AGI - Nel perseguire la sua missione di celebrare il Seicento e il Barocco in tutte le sue forme artistiche, la Galleria Borghese sfida a quattro secoli di distanza le idee inquisitorie del suo fondatore, il cardinale collezionista Scipione Borghese. Dal 19 novembre al 9 febbraio, al poeta Giovan Battista Marino è dedicata una mostra che sfida colui che lo osteggiò in tutti i modi nella Roma papale della Controriforma, in una ideale tardiva riconciliazione fra i due grandi personaggi.
"Poesia e pittura nel Seicento. Giovan Battista Marino e la meravigliosa passione" racconta, nelle sale che riaprono per l'occasione dopo un restauro ancora in corso in altre parti del museo, le connessioni fra poesia e pittura, sacro e profano, letteratura, arte e potere all'inizio del Diciassettesimo secolo. E' la stessa direttrice Francesca Cappelletti a evidenziare il paradosso di "ambientare qui una mostra dedicata a Marino, che non riuscì mai a entrare nella committenza del cardinale Borghese". Il legame fra poesia, pittura e scultura permesso dall'ambientazione nel regno del Barocco è l'espressione pratica di quella "galleria sognata e immaginata" dal poeta, negli stessi anni in cui il cardinale la realizzava concretamente proprio nella sua Galleria Borghese. Fu proprio il cardinale-collezionista uno dei principali accusatori nel processo inquisitorio che avrebbe portato Marino all'abiura della sua opera e a un nuovo esilio da Roma, in seguito alla pubblicazione, in Francia, del poema Adone.
Una copia d'epoca è esposta nella prima sala della mostra; in alto, sulla prima pagina del volume riccamente rilegato, appare la scritta a mano "Proibito I classe". In altre parole, ha spiegato uno dei curatori, lo storico della letteratura Emilio Russo, "non si doveva nemmeno guardare ne' toccare". E dire che ai tempi Adone era stato autorevolmente definito un "poema di pace" in cui sensualità e bellezza tentavano di contrastare un'epoca bellicosa e di "allontanare i dolori della guerra".

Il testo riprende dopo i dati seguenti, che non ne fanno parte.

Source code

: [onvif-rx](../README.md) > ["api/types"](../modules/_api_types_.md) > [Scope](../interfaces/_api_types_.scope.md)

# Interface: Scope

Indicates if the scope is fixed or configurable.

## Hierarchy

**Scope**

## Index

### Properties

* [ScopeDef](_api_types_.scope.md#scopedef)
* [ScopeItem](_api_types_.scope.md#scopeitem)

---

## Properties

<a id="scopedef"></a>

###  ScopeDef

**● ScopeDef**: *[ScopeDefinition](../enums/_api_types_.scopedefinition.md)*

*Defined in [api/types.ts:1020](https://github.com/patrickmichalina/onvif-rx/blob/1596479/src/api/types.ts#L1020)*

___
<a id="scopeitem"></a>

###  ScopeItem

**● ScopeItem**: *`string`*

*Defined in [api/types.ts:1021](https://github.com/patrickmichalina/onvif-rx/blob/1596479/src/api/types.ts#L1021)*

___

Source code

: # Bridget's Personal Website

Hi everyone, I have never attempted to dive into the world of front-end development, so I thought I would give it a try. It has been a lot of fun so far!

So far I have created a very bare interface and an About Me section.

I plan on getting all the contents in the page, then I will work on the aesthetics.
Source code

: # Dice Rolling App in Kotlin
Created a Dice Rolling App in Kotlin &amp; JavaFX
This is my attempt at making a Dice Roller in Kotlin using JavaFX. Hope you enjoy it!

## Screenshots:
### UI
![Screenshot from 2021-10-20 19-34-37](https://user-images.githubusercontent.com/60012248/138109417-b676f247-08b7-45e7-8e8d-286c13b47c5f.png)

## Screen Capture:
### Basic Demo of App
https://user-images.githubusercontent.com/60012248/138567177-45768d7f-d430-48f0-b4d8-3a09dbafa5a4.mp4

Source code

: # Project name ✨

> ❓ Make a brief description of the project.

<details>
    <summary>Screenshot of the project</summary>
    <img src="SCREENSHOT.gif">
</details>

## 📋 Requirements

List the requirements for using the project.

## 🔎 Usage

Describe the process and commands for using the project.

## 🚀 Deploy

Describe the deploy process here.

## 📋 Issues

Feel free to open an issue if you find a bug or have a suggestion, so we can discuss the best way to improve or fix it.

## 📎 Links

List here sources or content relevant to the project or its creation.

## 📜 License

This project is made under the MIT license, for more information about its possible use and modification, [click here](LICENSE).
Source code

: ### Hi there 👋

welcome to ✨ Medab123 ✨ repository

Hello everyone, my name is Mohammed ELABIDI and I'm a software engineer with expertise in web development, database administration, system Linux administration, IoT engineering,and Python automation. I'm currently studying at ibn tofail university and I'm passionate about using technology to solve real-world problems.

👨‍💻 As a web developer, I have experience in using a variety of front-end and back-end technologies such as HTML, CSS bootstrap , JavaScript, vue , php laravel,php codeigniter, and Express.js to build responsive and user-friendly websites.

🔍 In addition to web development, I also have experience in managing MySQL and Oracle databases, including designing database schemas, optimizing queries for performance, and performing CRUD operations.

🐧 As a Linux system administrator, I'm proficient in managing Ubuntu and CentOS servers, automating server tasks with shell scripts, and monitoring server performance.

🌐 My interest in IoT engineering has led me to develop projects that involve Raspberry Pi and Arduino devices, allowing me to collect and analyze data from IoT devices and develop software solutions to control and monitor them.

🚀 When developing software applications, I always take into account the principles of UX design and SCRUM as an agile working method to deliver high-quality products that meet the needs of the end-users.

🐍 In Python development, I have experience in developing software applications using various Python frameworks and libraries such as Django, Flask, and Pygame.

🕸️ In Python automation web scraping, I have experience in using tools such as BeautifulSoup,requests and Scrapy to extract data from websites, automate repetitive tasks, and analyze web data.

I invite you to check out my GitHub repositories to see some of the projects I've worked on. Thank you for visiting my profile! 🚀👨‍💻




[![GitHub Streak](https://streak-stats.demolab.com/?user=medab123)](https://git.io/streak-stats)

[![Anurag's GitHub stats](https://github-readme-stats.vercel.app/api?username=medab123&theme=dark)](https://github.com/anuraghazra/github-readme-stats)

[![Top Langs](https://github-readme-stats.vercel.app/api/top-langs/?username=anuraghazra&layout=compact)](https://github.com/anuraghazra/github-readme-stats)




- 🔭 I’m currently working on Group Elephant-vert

Il pericoloso gioco di Marino, e di molti dei "suoi" pittori, fra sacro e provano era in tempi di Controriforma e Inquisizione visto come un'inaccettabile contaminazione, che invece a maggior ragione la mostra romana valorizza. L'esposizione utilizza i testi di Marino per disegnare "un percorso attraverso la grande arte rinascimentale e barocca, da Tiziano a Tintoretto, da Correggio al Carracci, da Rubens a Poussin, celebrando il più grande poeta italiano del Seicento e la sua meravigliosa passione per la pittura", oltre ai suoi rapporti con gli artisti, fra i quali anche il Caravaggio che quasi certamente incontrò e del quale fu probabilmente amico: una lettera del nipote cita addirittura un ritratto caravaggesco del poeta, andato perduto, raccontandolo esposto sulla stessa parete di un ritratto del "nemico" Scipione Borghese.
L'ambizione da collezionista di Marino fu delusa da una misteriosa perdita di opere in un viaggio marittimo da Parigi a Roma e il suo progetto interrotto dalla morte che lo colse a 56 anni nella natia Napoli, quasi esattamente 4 secoli fa, proprio mentre stava per mettere in cantiere una grande casa museo.